Here are the two reasons why:

  • First, we ALL have a stake in unemployment insurance benefits that replace a high proportion of lost wages. Why? Because these benefits play the role of an “automatic stabilizer” in our economy. UI benefits make it possible for jobless workers and their families to maintain their consumption levels. UI benefits, therefore, help prevent the economy from spiraling downward into a deeper recession. This was one of the reasons that UI benefits were first established in 1935 — to help lift the economy out of the Great Depression. Because Pennsylvania has more generous unemployment benefits than most states, our unemployment insurance system cushions us better from economic downturns and helps us maintain a lower unemployment rate than the national average.
  • Second, even in Pennsylvania, unemployment insurance benefits, on average, replace only a little over half of lost wages for those who receive benefits. Furthermore, economic research shows that joblessness not only costs workers the short-term gap between unemployment benefits and prior wages, but unemployment also has long-term negative impacts on earnings, worker health and family well-being. (For a review of this literature, see the Department of Labor and Industry’s September 2010 report, A Profile of Pennsylvania’s Unemployed People.) Since unemployment benefits only replace half of lost wages and unemployment has additional long-term costs, the unemployed in Pennsylvania already pay much more of the “social cost” of unemployment than do workers fortunate enough to escape unemployment.

In sum, cuts in unemployment benefits (a) make it likely that Pennsylvania will suffer deeper recessions in the future, and (b) transfer additional costs of unemployment to the workers, families and communities that already pay the heaviest cost.

It is also important to remember that UI is not an entitlement program; it’s an insurance arrangement. The problem, however, is that UI is a little like car insurance that pays for only half of what you need to fix your car after you have an accident. (Actually, more like a third of what you need because not all workers receive benefits.)

Since UI benefits already fail to insure fully against the risk of unemployment — and do not stabilize the economy in a downturn as much as higher benefits would — it becomes clear that the solution to the Pennsylvania UI Trust Fund crisis should be higher contributions.

This also makes sense when you see that contributions have fallen dramatically over the past 27 years because they fall on a smaller and smaller fraction of wages. For each worker, employers only contribute on the first $8,000 in wages and this figure has not increased since 1984. If the level of wages subject to UI taxes had kept pace with inflation since 1984, it would be $21,500 today, and Pennsylvania would not have a UI Trust Fund crisis. (Trust Funds in states that index to inflation the UI wage base on which employers make contributions to their UI funds are in much better shape today than UI Trust Funds in other states, such as Pennsylvania.)
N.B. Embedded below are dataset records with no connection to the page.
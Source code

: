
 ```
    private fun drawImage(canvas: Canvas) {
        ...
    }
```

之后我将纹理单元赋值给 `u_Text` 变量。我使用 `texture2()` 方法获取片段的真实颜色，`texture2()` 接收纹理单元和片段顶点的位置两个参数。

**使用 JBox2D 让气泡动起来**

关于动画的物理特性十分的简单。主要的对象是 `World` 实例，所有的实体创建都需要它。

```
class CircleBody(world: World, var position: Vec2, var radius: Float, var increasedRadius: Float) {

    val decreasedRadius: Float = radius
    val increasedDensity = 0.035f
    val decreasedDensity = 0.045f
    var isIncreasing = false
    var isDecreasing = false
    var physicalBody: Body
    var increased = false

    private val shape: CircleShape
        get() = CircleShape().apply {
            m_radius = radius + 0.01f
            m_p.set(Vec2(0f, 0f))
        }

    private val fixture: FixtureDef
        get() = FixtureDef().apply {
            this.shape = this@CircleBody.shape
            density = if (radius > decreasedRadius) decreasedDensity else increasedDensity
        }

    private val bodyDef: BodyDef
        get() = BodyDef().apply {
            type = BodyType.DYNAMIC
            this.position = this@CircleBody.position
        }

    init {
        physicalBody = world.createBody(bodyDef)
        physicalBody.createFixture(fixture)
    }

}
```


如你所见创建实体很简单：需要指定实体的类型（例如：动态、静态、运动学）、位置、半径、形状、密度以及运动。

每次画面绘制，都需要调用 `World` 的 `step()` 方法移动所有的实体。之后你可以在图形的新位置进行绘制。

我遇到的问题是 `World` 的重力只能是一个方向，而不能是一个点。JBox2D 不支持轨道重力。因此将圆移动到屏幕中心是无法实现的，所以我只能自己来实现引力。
Pennsylvania, unlike most states, also has the option of increasing workers’ direct contributions into the UI Trust Fund. Since the 1980s, when the UI Trust Fund gets low, workers pay into the fund a small contribution that is imposed on all of their wages, not just the first $8,000.

If last week’s UI compromise can serve as a wake-up call for preventing additional benefit cuts, then this legislative deal will look a lot better down the road.